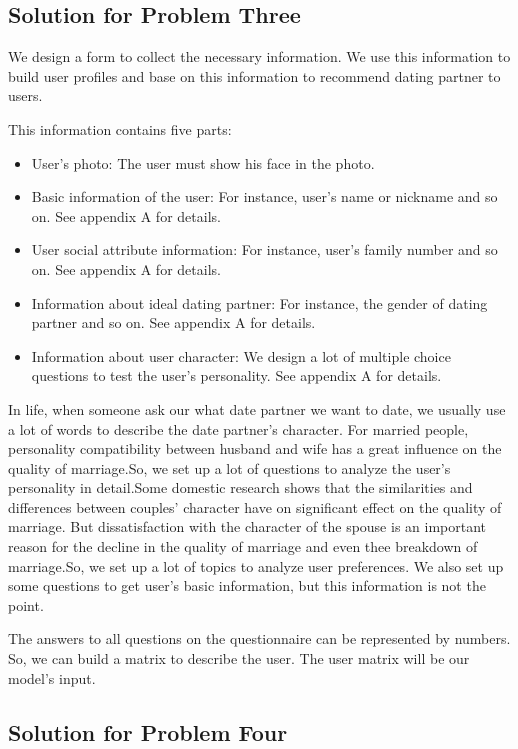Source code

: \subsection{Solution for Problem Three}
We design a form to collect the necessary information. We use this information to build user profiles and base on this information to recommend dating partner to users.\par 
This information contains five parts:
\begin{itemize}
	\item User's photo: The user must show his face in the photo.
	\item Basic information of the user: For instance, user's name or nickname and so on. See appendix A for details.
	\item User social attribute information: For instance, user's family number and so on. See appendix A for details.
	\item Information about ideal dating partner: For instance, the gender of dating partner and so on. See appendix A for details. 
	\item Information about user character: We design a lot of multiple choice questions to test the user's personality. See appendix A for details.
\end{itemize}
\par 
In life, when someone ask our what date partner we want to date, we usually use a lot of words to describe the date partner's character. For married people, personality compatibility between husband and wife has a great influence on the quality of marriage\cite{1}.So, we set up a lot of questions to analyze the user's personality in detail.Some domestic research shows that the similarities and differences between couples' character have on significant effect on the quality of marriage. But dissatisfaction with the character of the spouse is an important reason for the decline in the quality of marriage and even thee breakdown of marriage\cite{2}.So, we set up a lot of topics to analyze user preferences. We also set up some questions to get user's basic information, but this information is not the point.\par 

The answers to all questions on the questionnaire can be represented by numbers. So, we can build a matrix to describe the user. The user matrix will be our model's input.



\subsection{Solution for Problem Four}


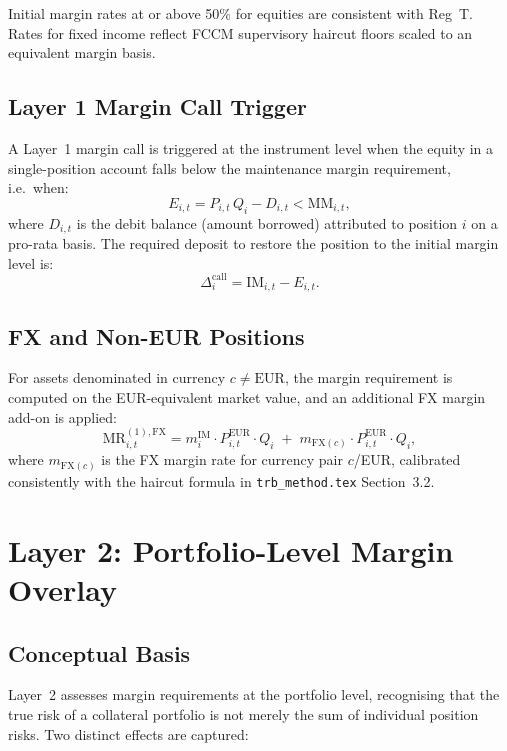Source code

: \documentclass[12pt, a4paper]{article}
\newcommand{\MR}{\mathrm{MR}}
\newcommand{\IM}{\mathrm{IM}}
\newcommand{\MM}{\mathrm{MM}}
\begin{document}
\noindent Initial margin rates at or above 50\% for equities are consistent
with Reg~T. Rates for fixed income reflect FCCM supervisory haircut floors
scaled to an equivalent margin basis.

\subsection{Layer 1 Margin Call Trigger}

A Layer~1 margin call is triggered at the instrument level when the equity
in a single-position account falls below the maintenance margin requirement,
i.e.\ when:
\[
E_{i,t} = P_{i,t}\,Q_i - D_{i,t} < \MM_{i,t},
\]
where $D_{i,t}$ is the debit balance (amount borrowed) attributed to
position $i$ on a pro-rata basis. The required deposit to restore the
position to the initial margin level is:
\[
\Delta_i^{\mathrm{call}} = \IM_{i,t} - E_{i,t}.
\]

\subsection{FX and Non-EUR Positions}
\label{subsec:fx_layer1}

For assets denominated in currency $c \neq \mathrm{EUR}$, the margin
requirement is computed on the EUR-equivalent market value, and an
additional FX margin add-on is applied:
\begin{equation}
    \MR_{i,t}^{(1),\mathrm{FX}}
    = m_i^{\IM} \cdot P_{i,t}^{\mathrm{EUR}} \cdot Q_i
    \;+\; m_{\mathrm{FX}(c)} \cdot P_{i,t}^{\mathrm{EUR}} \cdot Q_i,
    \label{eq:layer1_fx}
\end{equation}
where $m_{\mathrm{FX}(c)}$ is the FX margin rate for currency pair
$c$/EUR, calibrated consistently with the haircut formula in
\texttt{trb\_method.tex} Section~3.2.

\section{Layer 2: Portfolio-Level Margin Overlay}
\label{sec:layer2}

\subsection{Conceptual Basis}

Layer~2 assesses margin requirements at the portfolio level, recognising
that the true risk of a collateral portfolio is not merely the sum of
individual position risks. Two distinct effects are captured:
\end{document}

★ ★ ★ ★ ★

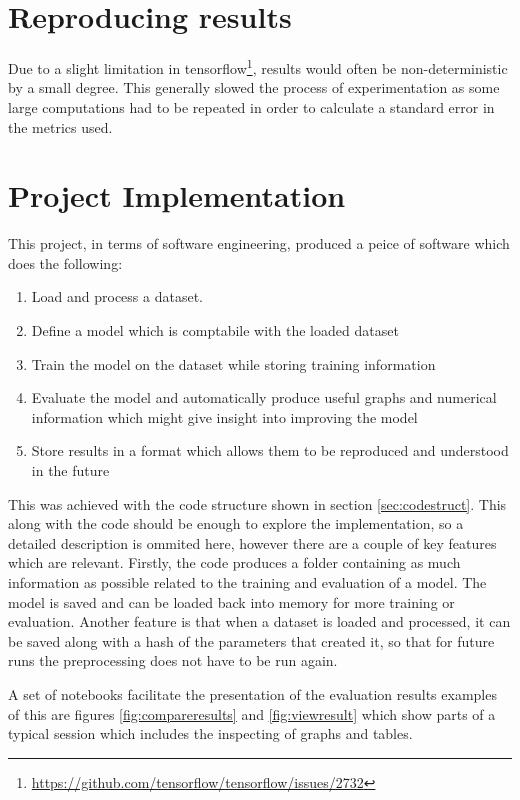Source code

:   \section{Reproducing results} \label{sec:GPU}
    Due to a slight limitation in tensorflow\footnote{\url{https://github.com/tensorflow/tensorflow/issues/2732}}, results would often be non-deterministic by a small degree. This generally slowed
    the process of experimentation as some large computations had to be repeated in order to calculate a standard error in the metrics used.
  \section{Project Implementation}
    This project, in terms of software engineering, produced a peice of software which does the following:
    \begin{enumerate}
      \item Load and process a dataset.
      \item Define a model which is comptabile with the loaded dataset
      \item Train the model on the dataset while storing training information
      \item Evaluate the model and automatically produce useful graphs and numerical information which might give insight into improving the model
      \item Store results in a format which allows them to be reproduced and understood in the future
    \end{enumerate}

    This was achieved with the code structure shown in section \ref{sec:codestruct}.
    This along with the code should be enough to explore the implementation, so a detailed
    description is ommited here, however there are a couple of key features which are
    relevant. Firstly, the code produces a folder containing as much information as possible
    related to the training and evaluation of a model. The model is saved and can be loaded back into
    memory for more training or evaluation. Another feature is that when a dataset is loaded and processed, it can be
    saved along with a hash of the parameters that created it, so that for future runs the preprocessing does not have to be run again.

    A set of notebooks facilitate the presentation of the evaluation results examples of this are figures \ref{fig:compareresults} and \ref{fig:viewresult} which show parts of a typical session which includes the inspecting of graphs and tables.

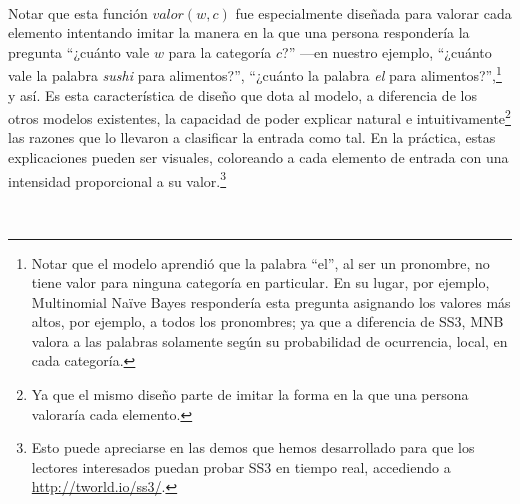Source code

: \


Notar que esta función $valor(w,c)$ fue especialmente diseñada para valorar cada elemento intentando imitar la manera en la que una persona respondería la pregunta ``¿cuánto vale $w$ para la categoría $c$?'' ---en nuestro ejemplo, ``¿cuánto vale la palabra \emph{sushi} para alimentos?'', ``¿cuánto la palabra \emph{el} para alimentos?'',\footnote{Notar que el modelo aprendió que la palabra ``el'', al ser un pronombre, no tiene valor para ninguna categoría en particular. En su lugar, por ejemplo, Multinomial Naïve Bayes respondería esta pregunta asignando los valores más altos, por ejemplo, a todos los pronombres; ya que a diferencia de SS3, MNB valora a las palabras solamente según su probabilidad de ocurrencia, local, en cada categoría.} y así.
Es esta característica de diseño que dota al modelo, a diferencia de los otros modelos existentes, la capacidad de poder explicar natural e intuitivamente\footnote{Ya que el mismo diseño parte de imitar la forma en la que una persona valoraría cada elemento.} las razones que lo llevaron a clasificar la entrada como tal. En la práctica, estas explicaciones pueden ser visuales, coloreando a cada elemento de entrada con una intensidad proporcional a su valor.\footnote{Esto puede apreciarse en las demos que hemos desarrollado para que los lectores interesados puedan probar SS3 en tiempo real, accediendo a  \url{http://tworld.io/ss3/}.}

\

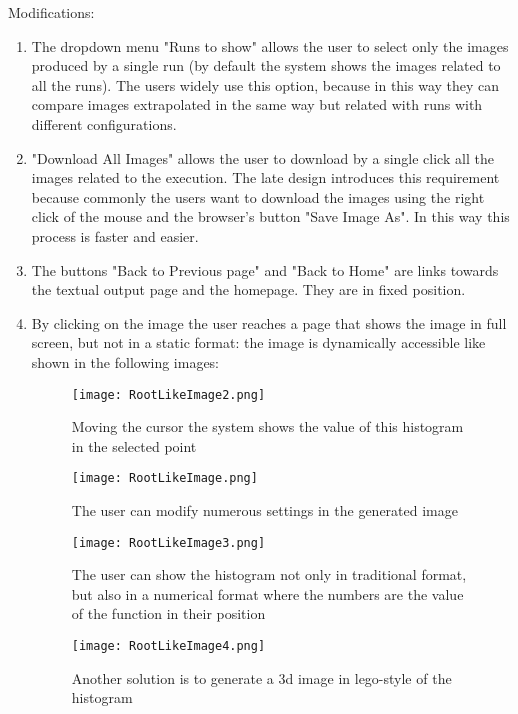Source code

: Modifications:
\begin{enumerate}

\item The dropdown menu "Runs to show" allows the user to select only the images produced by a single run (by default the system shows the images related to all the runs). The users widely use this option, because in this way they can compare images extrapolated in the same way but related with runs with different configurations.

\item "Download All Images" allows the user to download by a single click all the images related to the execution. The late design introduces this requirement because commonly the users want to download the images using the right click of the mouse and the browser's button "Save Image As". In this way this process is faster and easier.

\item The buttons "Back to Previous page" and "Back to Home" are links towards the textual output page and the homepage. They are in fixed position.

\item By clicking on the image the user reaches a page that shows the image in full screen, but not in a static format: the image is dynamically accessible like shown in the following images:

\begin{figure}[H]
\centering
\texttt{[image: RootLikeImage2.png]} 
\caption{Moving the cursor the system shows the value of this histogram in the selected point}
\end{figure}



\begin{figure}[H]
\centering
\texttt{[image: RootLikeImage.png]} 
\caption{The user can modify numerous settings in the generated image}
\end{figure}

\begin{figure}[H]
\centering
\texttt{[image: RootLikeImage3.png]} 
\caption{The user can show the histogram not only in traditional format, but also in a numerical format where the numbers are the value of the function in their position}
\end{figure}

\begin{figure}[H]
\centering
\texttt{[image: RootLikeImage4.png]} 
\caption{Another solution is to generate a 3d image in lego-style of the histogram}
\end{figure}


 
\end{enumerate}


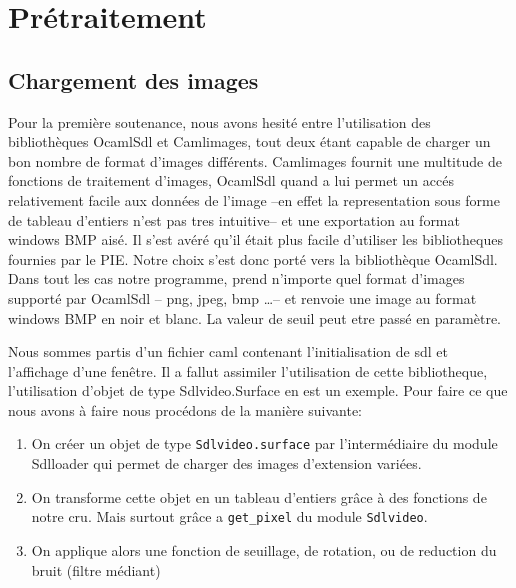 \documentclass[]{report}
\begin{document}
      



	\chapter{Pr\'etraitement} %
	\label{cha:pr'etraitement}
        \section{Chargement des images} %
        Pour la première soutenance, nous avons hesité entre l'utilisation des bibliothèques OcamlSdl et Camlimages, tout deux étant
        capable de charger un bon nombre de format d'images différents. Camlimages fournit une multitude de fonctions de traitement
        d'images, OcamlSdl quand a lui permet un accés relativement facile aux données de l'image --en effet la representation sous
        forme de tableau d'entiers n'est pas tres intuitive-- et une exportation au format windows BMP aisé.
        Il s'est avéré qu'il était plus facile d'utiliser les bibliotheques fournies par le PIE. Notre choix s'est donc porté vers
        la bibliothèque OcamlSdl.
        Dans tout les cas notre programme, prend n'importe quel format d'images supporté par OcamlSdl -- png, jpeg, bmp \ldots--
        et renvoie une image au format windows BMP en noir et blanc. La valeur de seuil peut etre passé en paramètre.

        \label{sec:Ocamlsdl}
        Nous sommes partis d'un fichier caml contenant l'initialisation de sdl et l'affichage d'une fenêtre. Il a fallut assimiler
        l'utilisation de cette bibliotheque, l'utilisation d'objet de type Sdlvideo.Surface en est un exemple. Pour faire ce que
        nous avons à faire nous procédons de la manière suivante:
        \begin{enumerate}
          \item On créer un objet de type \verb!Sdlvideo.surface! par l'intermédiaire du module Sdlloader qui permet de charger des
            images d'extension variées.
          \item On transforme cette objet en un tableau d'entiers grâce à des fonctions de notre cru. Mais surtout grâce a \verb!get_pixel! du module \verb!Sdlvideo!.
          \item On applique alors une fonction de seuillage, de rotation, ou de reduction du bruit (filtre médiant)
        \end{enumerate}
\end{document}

★ ★ ★ ★ ★

TASK STATEMENT »
Scan the material above for the word "charger". Copy each line where it occurs.

WORKED SOLUTION »
        capable de charger un bon nombre de format d'images différents. Camlimages fournit une multitude de fonctions de traitement
          \item On créer un objet de type \verb!Sdlvideo.surface! par l'intermédiaire du module Sdlloader qui permet de charger des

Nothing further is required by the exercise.